Les principaux facteurs d’intégration ont disparu, au premier rang desquels l’emploi à la suite d’une désindustrialisation choisie et assumée par nos gouvernements successifs depuis plus de trente ans. À cela s’ajoute aussi, par exemple, la suppression du service militaire, de la conscription. 

Et puis il y a l’école où l’autorité des maîtres est de plus en plus malmenée, physiquement comme au niveau de l’enseignement et de son contenu. Aux institutions fragilisées s’ajoute le mépris de trop de gouvernants et d’une part de la technostructure à l’égard des corps intermédiaires. L’école ne parvient pas à répondre aux besoins. L’environnement familial est fragilisé, les nouvelles influences culturelles occupent à pleine vitesse les espaces laissés libres.

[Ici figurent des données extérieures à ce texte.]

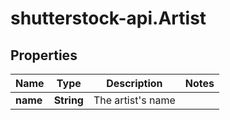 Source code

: # shutterstock-api.Artist

## Properties
Name | Type | Description | Notes
------------ | ------------- | ------------- | -------------
**name** | **String** | The artist&#39;s name | 


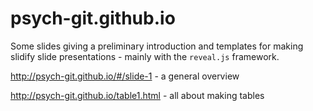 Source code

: # psych-git.github.io

Some slides giving a preliminary introduction and templates for making slidify slide presentations - mainly with the `reveal.js` framework.


http://psych-git.github.io/#/slide-1  - a general overview

http://psych-git.github.io/table1.html  - all about making tables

Le lien social et culturel se dilue d’autant plus que grandissent l’individualisme et l’éloignement physique provoqués par la croissance des services et commerces par internet, phénomène accentué par le télétravail. Internet, peur et repli forment un triptyque aux incidences dommageables. En témoignent, par exemple, la baisse du taux de natalité qui se renforce eu égard au comportement social et amoureux des plus jeunes générations.

À rebours du communautarisme, la mondialisation a proposé à la société occidentale une américanisation : uniformisation des modes de vie, des pratiques sociales et de langage, paysages urbains dont la différence et l’identité se réduisent à vue d’œil, sans oublier la judiciarisation.

3.3 La fuite des cerveaux dans le contexte international : un défi pour l’Occitanie

La fuite des cerveaux, ou départ des talents qualifiés vers d’autres régions ou pays, constitue une problématique majeure dans le contexte actuel de la mondialisation des compétences. Elle est particulièrement amplifiée par les inégalités économiques, les crises géopolitiques et l’attractivité croissante des grandes puissances économiques telles que les États-Unis, le Canada, ou encore certains pays européens. Ce phénomène, bien qu’international, a des répercussions directes sur des territoires comme l’Occitanie, qui, malgré ses pôles d’excellence, peine à retenir ses talents face à une concurrence mondiale accrue.

Tout d’abord, il est essentiel de souligner que la globalisation des compétences a transformé les économies avancées en véritables pôles d’attraction pour les talents. Ces pays mettent en œuvre des politiques d’immigration ciblées, assorties d’avantages économiques et professionnels significatifs, pour attirer les profils les plus qualifiés. Les secteurs technologiques, scientifiques, et de la recherche sont particulièrement concernés, bénéficiant d’une mobilisation sans précédent de ressources publiques et privées. Dans ce contexte, les régions comme l’Occitanie, bien que dotées d’un savoir-faire reconnu dans certains domaines (aéronautique, intelligence artificielle, cybersécurité), se trouvent souvent en position de faiblesse lorsqu’il s’agit de concurrencer ces offres.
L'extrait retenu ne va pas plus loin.